そもそも、ローリング・ストーンズ自身がライヴではやりません。リリース当初はやっていた形跡がありますが、モンスター級のバンドになっていく過程で、ライヴのセットリストからは完全に外されてしまった曲です。12弦ギターのスライドとか出てきますから、キース・リチャーズにとっては面倒な曲なのかもしれません。この曲の演奏スタイルを表現する言葉で、ウィキペディアには以下のように記されております。

テンポの速いシャッフル・ビートのロック・ナンバーだが、歌詞の内容を反映してかメロディは陰鬱で、アシッド・フォークとでも言うべきアレンジがなされている。

Wikipedia

この表現が何とも上手いなと思うわけですが、そもそもアシッド・フォークって何?というところから語る場合はちょいと難しいかもしれません。1960年代のサイケ・ブームの中で語られる演奏スタイルでしょうが、「アシッド」という言葉自体が1980年代以降に使われるようになったものですから、当時はどんな評価だったんでしょうね。この曲も含め、結局のところ、自分もリアルタイムで聴いた世代ではありませんから、遡って見たときにどう感じたかの話になってしまいます。57年前とかの話ですからね。

ここに1982年にリリースされた、ローリング・ストーンズのグレーテスト・ヒッツすがあります。London Records時代の音源を集めたもので、敢えてMONOでプレスされております。笑えるのがオビでして、「黒くねれ」になっております。やっちゃいましたねぇ…。気がついてしまいましたねぇ…。
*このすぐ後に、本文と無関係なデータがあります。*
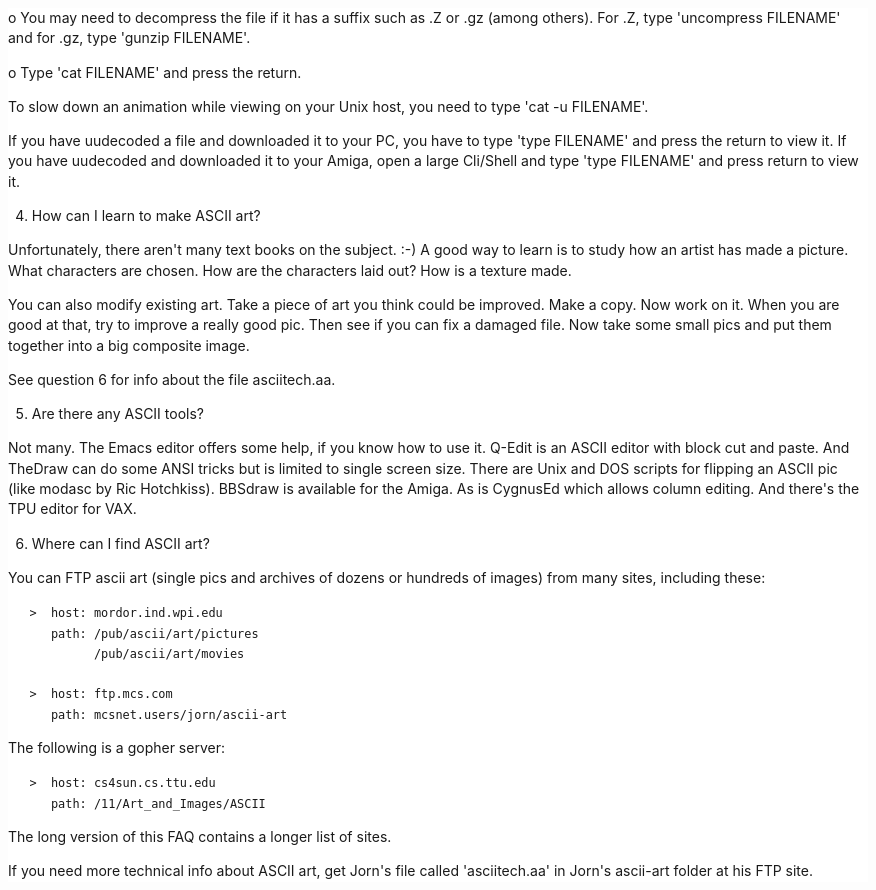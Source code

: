   o  You may need to decompress the file if it has a suffix such as .Z or .gz
      (among others).  For .Z, type 'uncompress FILENAME' and for .gz, type
      'gunzip FILENAME'.

   o  Type 'cat FILENAME' and press the return.

   To slow down an animation while viewing on your Unix host, you need to type
'cat -u FILENAME'.

   If you have uudecoded a file and downloaded it to your PC, you have
to type 'type FILENAME' and press the return to view it.  If you have
uudecoded and downloaded it to your Amiga, open a large Cli/Shell and type
'type FILENAME' and press return to view it.


   4.  How can I learn to make ASCII art?

   Unfortunately, there aren't many text books on the subject. :-)  A good
way to learn is to study how an artist has made a picture.  What characters
are chosen.  How are the characters laid out?  How is a texture made.

   You can also modify existing art.  Take a piece of art you think could be
improved.  Make a copy.  Now work on it.  When you are good at that, try to
improve a really good pic.  Then see if you can fix a damaged file.  Now take
some small pics and put them together into a big composite image.

   See question 6 for info about the file asciitech.aa.


   5.  Are there any ASCII tools?

   Not many.  The Emacs editor offers some help, if you know how to use it.
Q-Edit is an ASCII editor with block cut and paste.  And TheDraw can do some
ANSI tricks but is limited to single screen size.  There are Unix and DOS
scripts for flipping an ASCII pic (like modasc by Ric Hotchkiss).  BBSdraw is
available for the Amiga.  As is CygnusEd which allows column editing.  And
there's the TPU editor for VAX.


   6.  Where can I find ASCII art?

   You can FTP ascii art (single pics and archives of dozens or hundreds of
images) from many sites, including these:

       >  host: mordor.ind.wpi.edu
          path: /pub/ascii/art/pictures
                /pub/ascii/art/movies

       >  host: ftp.mcs.com
          path: mcsnet.users/jorn/ascii-art

   The following is a gopher server:

       >  host: cs4sun.cs.ttu.edu
          path: /11/Art_and_Images/ASCII

   The long version of this FAQ contains a longer list of sites.

   If you need more technical info about ASCII art, get Jorn's file called
'asciitech.aa' in Jorn's ascii-art folder at his FTP site.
80年代にわざわざモノラルでリリースする意味合いですよね、考えるべきは。やはりオーディオ趣味的な要求からだとは思いますが、ではストーンズの楽曲をオーディオ的に楽しむ趣味人がどれだけいたのかですよね。これまでにウチのお店で何度かオーディオ・イベント的なものに場所を提供しておりますが、その際にもローリング・ストーンズがかかったという記憶がございません。音質は良好な盤が多いわりに、あまりオーディオ趣味のアイテムとして捉えていらっしゃる方は多くないのかと思います。ステレオ・ミックスよりもモノラル・ミックスの方がエネルギッシュな鳴りで評価は高いようですけどねぇ…。

至極個人的な意見ですが、ハードロック的な音の隙間がない音楽は比較的誰でも良好な音質で鳴らせるのですが、ローリング・ストーンズのように音の隙間が多い音源は、上手く鳴らすことに関して難易度が高めだと思うんです。音の隙間や無音部分が上手く描写できないと、チープな鳴りに聴こえてしまいます。…残念な印象が強まりますからね。

さあ、80年代の良好な設備でプレスされたモノラル盤、いい感じで鳴らせますか?アコースティック・ギターや12弦のスライドを上手く再生できますかねぇ…。7インチ盤は意外に良い鳴りですよ。